Compte tenu de l’uniformisation du taux d’imposition calé sur le PFU de 30 % (hormis pour la fraction des produits afférents aux primes n’excédant pas 150 000 euros versées depuis le 27 septembre 2017), la réforme de la fiscalité de l’assurance-vie tend à annihiler les stratégies de capitalisation à long terme visant à souscrire à un contrat afin de prendre date. Le seul avantage de cette stratégie demeure le bénéfice du prélèvement forfaitaire au taux global de 7,5 %, et l’abattement y relatif de 4 600 euros ou de 9 200 euros, étant toutefois relevé que ce bénéfice est dorénavant circonscrit et limité aux seuls produits afférents aux primes versées dans la limite de 150 000 euros depuis le 27 septembre 2017.
Lorsque la valeur du contrat racheté de plus de 8 ans excède 150 000 euros, en raison des primes versées après le 27 septembre 2017, le taux de 7,5 % ne s’applique donc que pour une partie des produits au prorata des primes ne dépassant pas 150 000 euros, la fraction excédentaire étant quant à elle soumise au taux de 12,8 %. En pratique, l’établissement d’assurance devra, face à une demande de rachat sur un contrat ancien sur lequel de nouvelles primes auront été versées depuis le 27 septembre 2017, procéder à une formule de calcul spécifique afin d’isoler ces produits bénéficiant d’un taux d’imposition dérogatoire l’IR (pour autant que le contribuable ait opté pour l’application du taux forfaitaire).

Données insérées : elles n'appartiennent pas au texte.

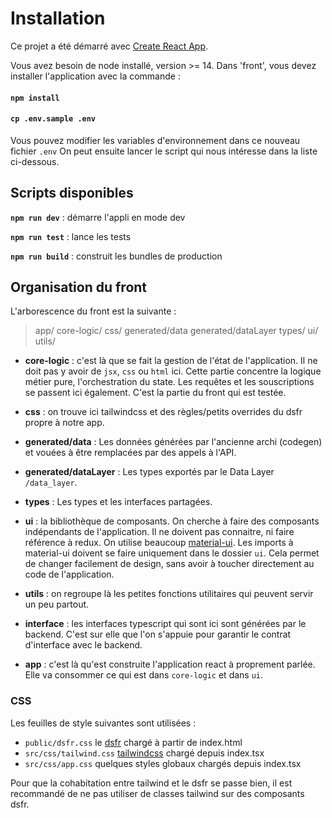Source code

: # Installation
Ce projet a été démarré avec [Create React App](https://github.com/facebook/create-react-app).

Vous avez besoin de node installé, version >= 14.
Dans 'front', vous devez installer l'application avec la commande :

#### `npm install`
#### `cp .env.sample .env`
Vous pouvez modifier les variables d'environnement dans ce nouveau fichier `.env`
On peut ensuite lancer le script qui nous intéresse dans la liste ci-dessous.


## Scripts disponibles
**`npm run dev`** : démarre l'appli en mode dev

**`npm run test`** : lance les tests

**`npm run build`** : construit les bundles de production


## Organisation du front
L'arborescence du front est la suivante :

> app/
> core-logic/
> css/
> generated/data
> generated/dataLayer
> types/
> ui/
> utils/

- **core-logic** : c'est là que se fait la gestion de l'état de l'application. Il ne doit pas y avoir de `jsx`, 
  `css` ou `html` ici. Cette partie concentre la logique métier pure, l'orchestration du state. Les requêtes et les souscriptions se passent ici également. C'est la partie du front qui est testée.
 
- **css** : on trouve ici tailwindcss et des règles/petits overrides du dsfr propre à notre app.

- **generated/data** : Les données générées par l'ancienne archi (codegen) et vouées à être remplacées par des 
  appels à l'API.

- **generated/dataLayer** : Les types exportés par le Data Layer `/data_layer`.

- **types** : Les types et les interfaces partagées.

- **ui** : la bibliothèque de composants. On cherche à faire des composants indépendants de l'application. Il ne 
  doivent pas connaitre, ni faire référence à redux. On utilise beaucoup [material-ui](https://material-ui.com/). Les imports à material-ui doivent se faire uniquement dans le dossier `ui`. Cela permet de changer facilement de design, sans avoir à toucher directement au code de l'application.

- **utils** : on regroupe là les petites fonctions utilitaires qui peuvent servir un peu partout.

- **interface** : les interfaces typescript qui sont ici sont générées par le backend. C'est sur elle que l'on s'appuie pour garantir le contrat d'interface avec le backend.

- **app** : c'est là qu'est construite l'application react à proprement parlée. Elle va consommer ce qui est dans `core-logic` et dans `ui`.


### CSS
Les feuilles de style suivantes sont utilisées :

- `public/dsfr.css` le [dsfr](https://gouvfr.atlassian.net/wiki/spaces/DB/overview?homepageId=145359476) chargé à partir de index.html
- `src/css/tailwind.css` [tailwindcss](https://tailwindcss.com/) chargé depuis index.tsx 
- `src/css/app.css` quelques styles globaux chargés depuis index.tsx

Pour que la cohabitation entre tailwind et le dsfr se passe bien, il est recommandé de ne pas utiliser de classes 
tailwind sur des composants dsfr.
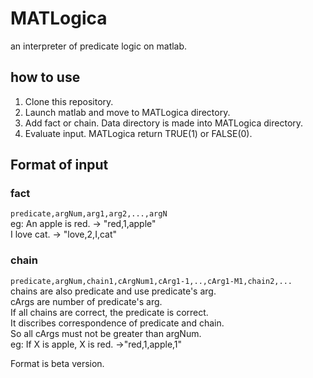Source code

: # MATLogica
an interpreter of predicate logic on matlab.

## how to use
1. Clone this repository.
2. Launch matlab and move to MATLogica directory.
3. Add fact or chain. Data directory is made into MATLogica directory.
4. Evaluate input. MATLogica return TRUE(1) or FALSE(0).

## Format of input
### fact
`predicate,argNum,arg1,arg2,...,argN`  
eg: An apple is red. -> "red,1,apple"  
    I love cat. -> "love,2,I,cat"  

### chain
`predicate,argNum,chain1,cArgNum1,cArg1-1,..,cArg1-M1,chain2,...`  
chains are also predicate and use predicate's arg.  
cArgs are number of predicate's arg.  
If all chains are correct, the predicate is correct.  
It discribes correspondence of predicate and chain.  
So all cArgs must not be greater than argNum.  
eg: If X is apple, X is red. ->"red,1,apple,1"  
  
Format is beta version.  
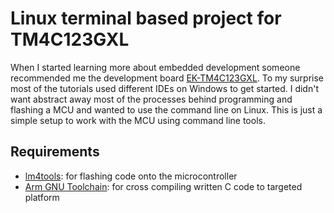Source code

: # Linux terminal based project for TM4C123GXL

When I started learning more about embedded development someone recommended me the development board [EK-TM4C123GXL](https://www.ti.com/tool/EK-TM4C123GXL).
To my surprise most of the tutorials used different IDEs on Windows to get started. I didn't want abstract away most of the processes behind programming and flashing
a MCU and wanted to use the command line on Linux. This is just a simple setup to work with the MCU using command line tools.

## Requirements

- [lm4tools]("https://github.com/utzig/lm4tools"): for flashing code onto the microcontroller
- [Arm GNU Toolchain]("https://developer.arm.com/downloads/-/gnu-rm"): for cross compiling written C code to targeted platform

Une recommandation pourrait consister à inciter les épargnants à l’ouverture de nouveaux contrats, afin d’isoler les primes versées à compter du 27 septembre 2017 de celles abondées antérieurement sur leurs contrats en cours. Toutefois, ce conseil à visée purement fiscale ne saurait être appliqué à la lettre sans une analyse préalable des termes économiques du nouveau contrat (supports d’investissement, rendement, exposition au risque de perte), car il n’est pas certain que les épargnants retrouveront dans ce dernier les avantages dont ils bénéficiaient en vertu de leurs anciens contrats.
1. Taux global d’imposition de 30 % composé du prélèvement forfaitaire unique de 12,8 % et des prélèvements sociaux de 17,2 % (hors contribution exceptionnelle sur les hauts revenus – CEHR – due, le cas échéant, aux taux de 3 % et/ou 4 %).
2. Date de présentation du projet de loi en Conseil des ministres.
3. Taux global des prélèvements sociaux porté de 15,5 à 17,2 % suite au relèvement de 1,7 point de la CSG à compter du 1er janvier 2018.